In the table below, this refers to the original solution, not the acid concentration. Sorry about the formatting...it should be a 3X4 table with one expression in each box.

Concentration 0.50 0.50 0.70 0.60
Amount 1 x x 1
Multiply 0.50 0.50x 0.70x 0.60

0.50 (Original amount) - 0.50x (Removed) + 0.70x (Added) = 0.60 (End Result)
0.20x = 0.10
x = 1/2

Explanation:
Because the question asks for the original solution, you can change the numbers to reflect that. If 50% of the solution is acid, then 50% of the solution is the original solution. Then you're removing 50% concentration of acid (which is also 50% original solution) and then adding the same amount back but with 30% concentration of acid (also 70% concentration of original solution).

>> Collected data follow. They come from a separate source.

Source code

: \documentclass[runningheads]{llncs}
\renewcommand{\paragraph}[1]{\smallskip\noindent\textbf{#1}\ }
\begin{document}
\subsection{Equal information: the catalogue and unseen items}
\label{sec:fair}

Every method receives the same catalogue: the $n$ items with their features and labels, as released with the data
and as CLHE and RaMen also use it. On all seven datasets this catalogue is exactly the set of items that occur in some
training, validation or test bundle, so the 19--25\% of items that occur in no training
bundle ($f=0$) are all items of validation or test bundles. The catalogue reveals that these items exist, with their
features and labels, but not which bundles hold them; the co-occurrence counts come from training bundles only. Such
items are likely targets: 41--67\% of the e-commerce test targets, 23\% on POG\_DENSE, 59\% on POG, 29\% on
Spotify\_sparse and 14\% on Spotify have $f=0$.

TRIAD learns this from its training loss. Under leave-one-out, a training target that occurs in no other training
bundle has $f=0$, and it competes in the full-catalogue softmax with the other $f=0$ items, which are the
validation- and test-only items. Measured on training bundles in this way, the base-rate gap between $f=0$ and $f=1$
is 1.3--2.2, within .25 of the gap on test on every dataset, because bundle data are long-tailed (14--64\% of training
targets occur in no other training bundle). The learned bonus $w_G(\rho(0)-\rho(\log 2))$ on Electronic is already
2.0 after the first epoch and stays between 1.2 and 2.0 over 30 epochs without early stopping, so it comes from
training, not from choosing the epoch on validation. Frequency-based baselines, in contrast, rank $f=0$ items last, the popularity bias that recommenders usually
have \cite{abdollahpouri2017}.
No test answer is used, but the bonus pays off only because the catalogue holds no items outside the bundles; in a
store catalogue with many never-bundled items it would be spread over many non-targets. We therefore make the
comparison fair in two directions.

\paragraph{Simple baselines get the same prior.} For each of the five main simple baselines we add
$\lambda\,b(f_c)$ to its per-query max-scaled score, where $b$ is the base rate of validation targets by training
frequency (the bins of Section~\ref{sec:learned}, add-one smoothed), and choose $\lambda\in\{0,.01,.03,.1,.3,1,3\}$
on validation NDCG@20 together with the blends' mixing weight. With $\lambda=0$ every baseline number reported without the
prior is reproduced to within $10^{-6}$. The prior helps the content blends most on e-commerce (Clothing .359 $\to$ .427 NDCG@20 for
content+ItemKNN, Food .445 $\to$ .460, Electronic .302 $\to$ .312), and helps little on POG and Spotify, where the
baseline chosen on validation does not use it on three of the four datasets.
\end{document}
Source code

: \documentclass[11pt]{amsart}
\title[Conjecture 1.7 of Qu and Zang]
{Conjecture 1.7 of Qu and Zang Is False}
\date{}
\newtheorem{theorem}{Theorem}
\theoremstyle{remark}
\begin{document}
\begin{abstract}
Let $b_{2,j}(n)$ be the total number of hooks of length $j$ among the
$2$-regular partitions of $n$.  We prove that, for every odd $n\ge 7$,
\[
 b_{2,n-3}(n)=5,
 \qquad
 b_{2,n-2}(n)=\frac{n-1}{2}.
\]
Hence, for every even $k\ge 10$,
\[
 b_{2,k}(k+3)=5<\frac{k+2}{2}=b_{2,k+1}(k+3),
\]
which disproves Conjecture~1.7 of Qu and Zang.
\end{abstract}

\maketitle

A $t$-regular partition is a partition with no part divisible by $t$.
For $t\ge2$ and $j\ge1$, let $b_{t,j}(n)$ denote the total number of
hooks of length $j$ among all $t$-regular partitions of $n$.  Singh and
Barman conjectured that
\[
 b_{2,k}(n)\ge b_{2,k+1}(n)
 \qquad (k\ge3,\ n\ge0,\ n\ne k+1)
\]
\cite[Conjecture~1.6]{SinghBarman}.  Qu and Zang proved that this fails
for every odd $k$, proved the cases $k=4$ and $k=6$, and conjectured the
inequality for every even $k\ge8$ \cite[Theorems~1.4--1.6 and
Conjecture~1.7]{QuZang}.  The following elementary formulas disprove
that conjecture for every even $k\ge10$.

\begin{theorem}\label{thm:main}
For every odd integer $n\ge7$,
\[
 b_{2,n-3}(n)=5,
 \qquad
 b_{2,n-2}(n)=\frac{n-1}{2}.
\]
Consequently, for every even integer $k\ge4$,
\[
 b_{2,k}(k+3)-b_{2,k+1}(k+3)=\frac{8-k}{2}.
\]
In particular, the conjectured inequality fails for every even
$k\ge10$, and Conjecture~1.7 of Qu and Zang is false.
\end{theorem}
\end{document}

What I mean by that is if you remove 50% of the acid, then you are also removing 50% concentration of the original solution. If you are adding an amount with 30% solution of acid, then you are also adding 70% of the original solution. The end result should be 40% acid---60% original solution, which is the focus since the question asks for the original amount of the solution.

Looking at the table, the original amount is 50% of let's say, 1 unit. The original solution is 0.50. You remove 50% concentration of original solution of some amount x and then you add back the same amount x but with 70% of original solution concentration. The end result is 60% original solution. Multiply down, then remove and add terms and solve for x. The amount you replaced, or x, is 1/2.

Try this problem: mixture-problem-78345.html and see how you do.

I had trouble with mixture problems, too, but I came across the user Economist's link, http://www.onlinemathlearning.com/mixture-problems.html, and this is where I got the above strategy from. You should check it out.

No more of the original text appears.